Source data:

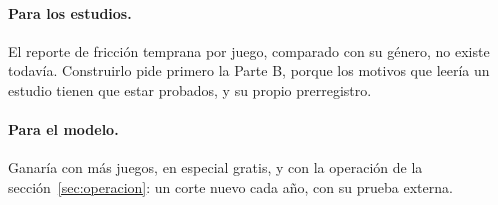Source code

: \paragraph{Para los estudios.} El reporte de fricción temprana por juego, comparado con su género,
no existe todavía. Construirlo pide primero la Parte B, porque los motivos que leería un estudio
tienen que estar probados, y su propio prerregistro.

\paragraph{Para el modelo.} Ganaría con más juegos, en especial gratis, y con la operación de la
sección~\ref{sec:operacion}: un corte nuevo cada año, con su prueba externa.

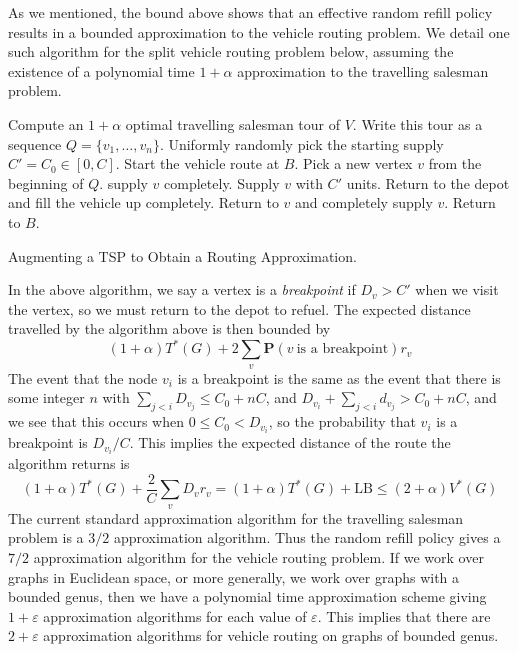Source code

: \documentclass{article}
\theoremstyle{plain}
\theoremstyle{plain}
\begin{document}
As we mentioned, the bound above shows that an effective random refill policy results in a bounded approximation to the vehicle routing problem. We detail one such algorithm for the split vehicle routing problem below, assuming the existence of a polynomial time $1 + \alpha$ approximation to the travelling salesman problem.

\begin{algorithm}
\begin{algorithmic}[1]
\State Compute an $1 + \alpha$ optimal travelling salesman tour of $V$. Write this tour as a sequence $Q = \{ v_1, \dots, v_n \}$.
\State Uniformly randomly pick the starting supply $C' = C_0 \in [0,C]$.
\State Start the vehicle route at $B$.
\State Pick a new vertex $v$ from the beginning of $Q$.
 supply $v$ completely.
    \State Supply $v$ with $C'$ units.
    \State Return to the depot and fill the vehicle up completely.
    \State Return to $v$ and completely supply $v$.
\EndIf
\EndWhile
\State Return to $B$.
\end{algorithmic}
\caption{Augmenting a TSP to Obtain a Routing Approximation.}
\label{alg:TSPAugmentationSplit}
\end{algorithm}

In the above algorithm, we say a vertex is a {\it breakpoint} if $D_v > C'$ when we visit the vertex, so we must return to the depot to refuel. The expected distance travelled by the algorithm above is then bounded by
%
\[ (1 + \alpha) T^*(G) + 2 \sum_v \mathbf{P}(v\ \text{is a breakpoint}) r_v \]
%
The event that the node $v_i$ is a breakpoint is the same as the event that there is some integer $n$ with $\sum_{j < i} D_{v_j} \leq C_0 + nC$, and $D_{v_i} + \sum_{j < i} d_{v_j} > C_0 + nC$, and we see that this occurs when $0 \leq C_0 < D_{v_i}$, so the probability that $v_i$ is a breakpoint is $D_{v_i}/C$. This implies the expected distance of the route the algorithm returns is
%
\[ (1 + \alpha) T^*(G) + \frac{2}{C} \sum_v D_v r_v = (1 + \alpha) T^*(G) + \text{LB} \leq (2 + \alpha) V^*(G) \]
%
The current standard approximation algorithm for the travelling salesman problem is a $3/2$ approximation algorithm. Thus the random refill policy gives a $7/2$ approximation algorithm for the vehicle routing problem. If we work over graphs in Euclidean space, or more generally, we work over graphs with a bounded genus, then we have a polynomial time approximation scheme giving $1 + \varepsilon$ approximation algorithms for each value of $\varepsilon$. This implies that there are $2 + \varepsilon$ approximation algorithms for vehicle routing on graphs of bounded genus.
\end{document}
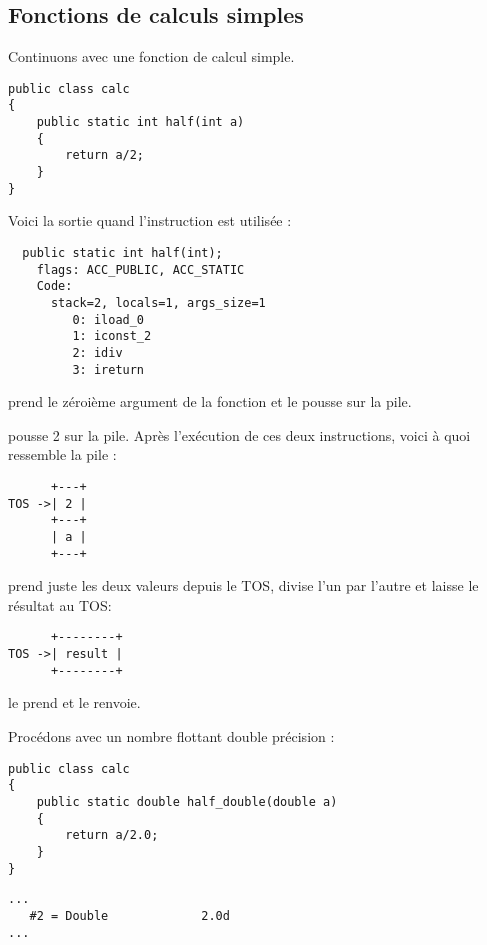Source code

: \subsection{Fonctions de calculs simples}

Continuons avec une fonction de calcul simple.

\begin{lstlisting}[style=customjava]
public class calc
{
	public static int half(int a)
	{
		return a/2;
	}
}
\end{lstlisting}

Voici la sortie quand l'instruction  est utilisée :


\begin{lstlisting}
  public static int half(int);
    flags: ACC_PUBLIC, ACC_STATIC
    Code:
      stack=2, locals=1, args_size=1
         0: iload_0       
         1: iconst_2      
         2: idiv          
         3: ireturn       
\end{lstlisting}
         
 prend le zéroième argument de la fonction et le pousse sur la pile.

 pousse 2 sur la pile.
Après l'exécution de ces deux instructions, voici à quoi ressemble la pile :


\begin{lstlisting}
      +---+
TOS ->| 2 |
      +---+
      | a |
      +---+
\end{lstlisting}

 prend juste les deux valeurs depuis le \ac{TOS}, divise l'un par l'autre et laisse 
le résultat au \ac{TOS}:


\begin{lstlisting}
      +--------+
TOS ->| result |
      +--------+
\end{lstlisting}

 le prend et le renvoie.

Procédons avec un nombre flottant double précision :


\begin{lstlisting}[style=customjava]
public class calc
{
	public static double half_double(double a)
	{
		return a/2.0;
	}
}
\end{lstlisting}

\begin{lstlisting}[caption=Constant pool]
...
   #2 = Double             2.0d
...
\end{lstlisting}

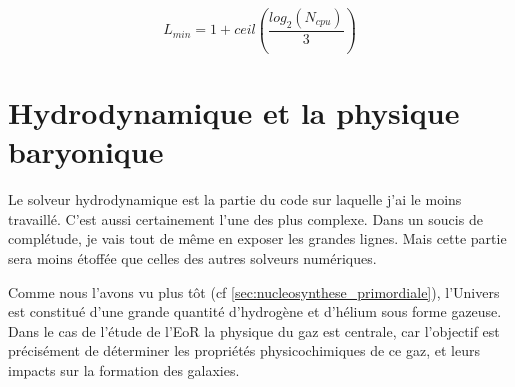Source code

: \begin{equation}
L_{min} = 1 + ceil \left(\frac{log_2(N_{cpu})}{3}  \right) 
\end{equation}


%
%


%




\clearpage
\section{Hydrodynamique et la physique baryonique}


Le solveur hydrodynamique est la partie du code sur laquelle j'ai le moins travaillé.
C'est aussi certainement l'une des plus complexe.
Dans un soucis de complétude, je vais tout de même en exposer les grandes lignes.
Mais cette partie sera moins étoffée que celles des autres solveurs numériques.

Comme nous l'avons vu plus tôt (cf \ref{sec:nucleosynthese_primordiale}), l'Univers est constitué d'une grande quantité d'hydrogène et d'hélium sous forme gazeuse.
Dans le cas de l'étude de l'\ac{EoR} la physique du gaz est centrale, car l'objectif est précisément de déterminer les propriétés physicochimiques de ce gaz, et leurs impacts sur la formation des galaxies.

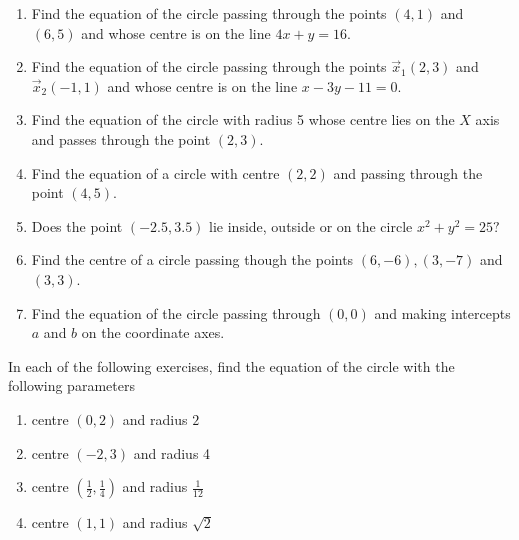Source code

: \begin{enumerate}[label=\thesubsection.\arabic*, ref=\thesubsection.\theenumi]
  \item Find the equation of the circle passing through the points $(4, 1)$ and $(6, 5)$ and whose centre is on the line $ 4x+y=16. $
\label{chapters/11/11/1/10}
\\
\solution

  \item Find the equation of the circle passing through the points $\vec{x}_1(2, 3)$ and $\vec{x}_2(-1, 1)$ and whose centre is on the line $x-3y-11=0$.
\label{chapters/11/11/1/11}
\\
\solution 

  \item Find the equation of the circle with radius 5 whose centre lies on the $X$ axis and passes through the point $(2, 3)$.
\label{chapters/11/11/1/12}
\\
\solution 

  \item Find the equation of a circle with centre $(2, 2)$ and passing through the point $(4, 5)$.
\label{chapters/11/11/1/14}
\\
\solution

  \item Does the point $(-2.5, 3.5)$ lie inside,  outside or on the circle $x^{2}+y^{2}=25?$
\\
\solution

\item Find the centre of a circle passing though the points $(6, -6),  (3, -7)$ and $(3, 3)$. \\ 
\label{chapters/10/7/4/3}
\solution 

  \item Find the equation of the circle passing through $(0, 0)$ and making intercepts $a$ and $b$ on the coordinate axes.
\end{enumerate}
In each of the following exercises,  find the equation of the circle with the following parameters
\begin{enumerate}[label=\thesubsection.\arabic*, ref=\thesubsection.\theenumi, resume*]
 \item centre $(0, 2)$ and radius $2$
	 \\
		\solution
\label{chapters/11/11/1/1}

%
  \item centre $(-2, 3)$ and radius 4
	 \\
		\solution
\label{chapters/11/11/1/2}


  \item centre $\left(\frac{1}{2},  \frac{1}{4}\right)$ and radius $\frac{1}{12}$
\label{chapters/11/11/1/3}
	 \\
		\solution

  \item centre $(1, 1)$ and radius $\sqrt{2}$
	 \\
		\solution

\end{enumerate}
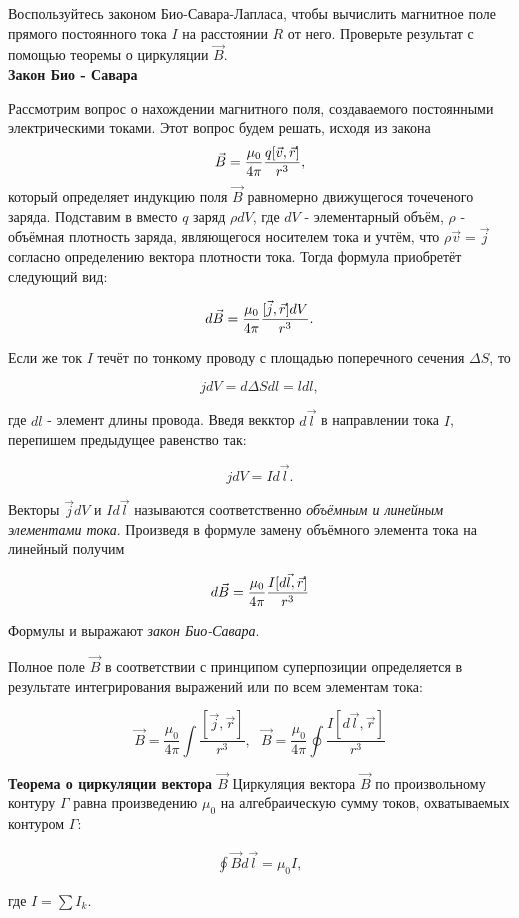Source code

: \documentclass[__main__.tex]{subfiles}
\begin{document}
Воспользуйтесь законом Био-Савара-Лапласа, чтобы вычислить магнитное поле прямого постоянного тока $I$ на расстоянии $R$ от него. Проверьте результат с помощью теоремы о циркуляции $\vec{B}$.\\ 

\textbf{Закон Био - Савара}

	Рассмотрим вопрос о нахождении магнитного поля, создаваемого постоянными электрическими токами. Этот вопрос будем решать, исходя из закона 
	\begin{gather}
	\llabel{1}
	\vec{B} = \frac{\mu_0}{4\pi} \frac{q[\vec{v},\vec{r}]}{r^3},
	\end{gather}
	который определяет индукцию поля $\vec{B}$ равномерно  движущегося точеченого заряда. Подставим в  вместо $q$ заряд $\rho dV$, где $dV$ - элементарный объём, $\rho$ - объёмная плотность заряда, являющегося носителем тока и учтём, что $\rho \vec{v} = \vec{j}$ согласно определению вектора плотности тока. Тогда формула  приобретёт следующий вид:
	
	\begin{gather}
	\llabel{2}
	d\vec{B}= \frac{\mu_0}{4\pi} \frac{[\vec{j},\vec{r}] dV}{r^3}.
	\end{gather}
	
	Если же ток $I$ течёт по тонкому проводу с площадью поперечного сечения $\Delta S$, то 
	
	$$j dV = d \Delta S dl = l dl,$$
	
	где $dl$ - элемент длины провода. Введя векктор $d\vec{l}$ в направлении тока $I$, перепишем предыдущее равенство так:
	
	$$j dV = I d\vec{l}.$$
	
	Векторы $\vec{j} dV$ и $I d\vec{l}$ называются соответственно \textit{объёмным и линейным элементами тока}. Произведя в формуле  замену объёмного элемента тока на линейный получим
	
	\begin{gather}
	\llabel{3}
		d\vec{B} = \frac{\mu_0}{4\pi} \frac{I[d\vec{l},\vec{r}]}{r^3}
	\end{gather}
	
	Формулы  и  выражают \textit{закон Био-Савара}.
	
	Полное поле $\vec{B}$ в соответствии с принципом суперпозиции определяется в результате интегрирования выражений  или  по всем элементам тока:
	
	$$\vec{B} = \frac{\mu_0}{4\pi} \int \frac{[\vec{j},\vec{r}]}{r^3}, \ \ \ \vec{B} = \frac{\mu_0}{4\pi}\oint \frac{I[d\vec{l},\vec{r}]}{r^3} $$
	
	\textbf{Теорема о циркуляции вектора $\vec{B}$}
	Циркуляция вектора $\vec{B}$ по произвольному контуру $\Gamma$ равна произведению $\mu_0$ на алгебраическую сумму токов, охватываемых контуром $\Gamma$:
	
	\begin{gather}
	\oint \vec{B} d\vec{l} = \mu_0 I,
	\end{gather}
	
	где $I = \sum I_k$.
\end{document}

**Task to carry out:** When the word "plus" shows up in a line of the entries, pull that line out.

**Exercise answer:**
C'est aussi certainement l'une des plus complexe.
Comme nous l'avons vu plus tôt (cf \ref{sec:nucleosynthese_primordiale}), l'Univers est constitué d'une grande quantité d'hydrogène et d'hélium sous forme gazeuse.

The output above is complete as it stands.